State Revolving Fund — One Step Forward
The Senate just introduced their version of the Clean Water and Drinking Water State Revolving Funds (SRF) that provides funding for water infrastructure throughout the country. The bill is good in that it provides much needed money for our crumbling water infrastructure, and authorizes EPA’s WaterSense program that promotes water efficient products. Additionally, the bill has some great provisions to increase research on integrated water management, water efficiency and climate adaptation, and establishes a program to replace lead pipes. So overall, this bill is a step forward…
But why not a giant step forward you want to know? One of our top priorities is to ensure that federal funding for water infrastructure is directed to the future of water infrastructure – by integrating green infrastructure and water efficiency – not the past. We successfully advocated that 20% of water infrastructure spending in the federal stimulus be directed to these approaches, and a number of states are already using the money for a variety of good projects including reducing stormwater using raingardens and providing water efficiency retrofits. We believe that the SRF – which is the long term funding mechanism – should also include dedicated funding for green infrastructure. And we’re in good company – in his proposed budget, President Obama is requesting that the 20% set-aside apply to the FY10 budget. The proposed bill does include some good incentive for states and local governments to use these approaches, but dedicated funding remains our goal.

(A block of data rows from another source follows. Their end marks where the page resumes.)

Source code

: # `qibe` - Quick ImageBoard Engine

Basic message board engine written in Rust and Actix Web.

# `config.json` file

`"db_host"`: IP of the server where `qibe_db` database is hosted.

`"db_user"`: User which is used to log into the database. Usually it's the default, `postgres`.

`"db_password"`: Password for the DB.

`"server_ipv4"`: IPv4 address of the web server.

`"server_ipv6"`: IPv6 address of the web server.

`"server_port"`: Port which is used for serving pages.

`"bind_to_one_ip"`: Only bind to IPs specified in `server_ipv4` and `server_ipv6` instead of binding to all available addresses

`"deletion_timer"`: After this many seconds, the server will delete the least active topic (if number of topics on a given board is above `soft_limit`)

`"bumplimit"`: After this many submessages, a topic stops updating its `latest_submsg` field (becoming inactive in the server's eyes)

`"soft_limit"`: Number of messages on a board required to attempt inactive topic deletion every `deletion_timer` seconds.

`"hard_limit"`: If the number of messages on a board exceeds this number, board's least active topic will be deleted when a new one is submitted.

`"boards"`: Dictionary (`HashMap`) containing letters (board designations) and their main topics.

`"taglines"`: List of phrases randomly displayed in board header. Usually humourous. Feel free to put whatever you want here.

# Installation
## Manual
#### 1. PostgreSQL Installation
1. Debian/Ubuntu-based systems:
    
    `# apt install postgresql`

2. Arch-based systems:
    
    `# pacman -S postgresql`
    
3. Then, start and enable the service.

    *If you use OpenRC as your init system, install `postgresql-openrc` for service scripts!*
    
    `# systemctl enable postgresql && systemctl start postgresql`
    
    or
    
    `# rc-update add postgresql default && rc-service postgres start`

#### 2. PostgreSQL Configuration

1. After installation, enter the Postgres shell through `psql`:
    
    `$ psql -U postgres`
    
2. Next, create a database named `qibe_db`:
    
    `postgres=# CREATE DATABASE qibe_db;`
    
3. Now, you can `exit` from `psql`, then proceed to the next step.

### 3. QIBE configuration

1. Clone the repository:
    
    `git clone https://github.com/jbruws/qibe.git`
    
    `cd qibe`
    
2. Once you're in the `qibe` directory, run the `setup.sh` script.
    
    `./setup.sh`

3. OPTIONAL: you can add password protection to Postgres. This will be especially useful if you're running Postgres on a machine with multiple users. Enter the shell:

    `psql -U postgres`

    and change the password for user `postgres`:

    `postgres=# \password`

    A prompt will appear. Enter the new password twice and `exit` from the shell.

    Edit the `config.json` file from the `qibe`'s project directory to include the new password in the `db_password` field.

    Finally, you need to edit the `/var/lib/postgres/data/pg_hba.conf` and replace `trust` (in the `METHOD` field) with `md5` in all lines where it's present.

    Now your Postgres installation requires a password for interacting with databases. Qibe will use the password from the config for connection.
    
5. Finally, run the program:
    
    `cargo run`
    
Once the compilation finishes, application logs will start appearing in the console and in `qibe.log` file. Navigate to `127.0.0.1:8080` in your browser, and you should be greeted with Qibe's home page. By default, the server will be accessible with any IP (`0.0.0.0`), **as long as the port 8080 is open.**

One other missing piece is any meaningful limitation on funding sprawl – or no more sewer lines to nowhere. As my colleague Nancy Stoner writes, this “gaping” flaw has the potential to overtake other clean water gains by increasing sprawl and impervious surfaces. A case in point: a community in Maryland proposed funding a wastewater treatment plant with federal funds that would have more than quadrupled the population. Because of community outcry, the project has been withdrawn, but currently there is no official prohibition on subsidizing sprawl.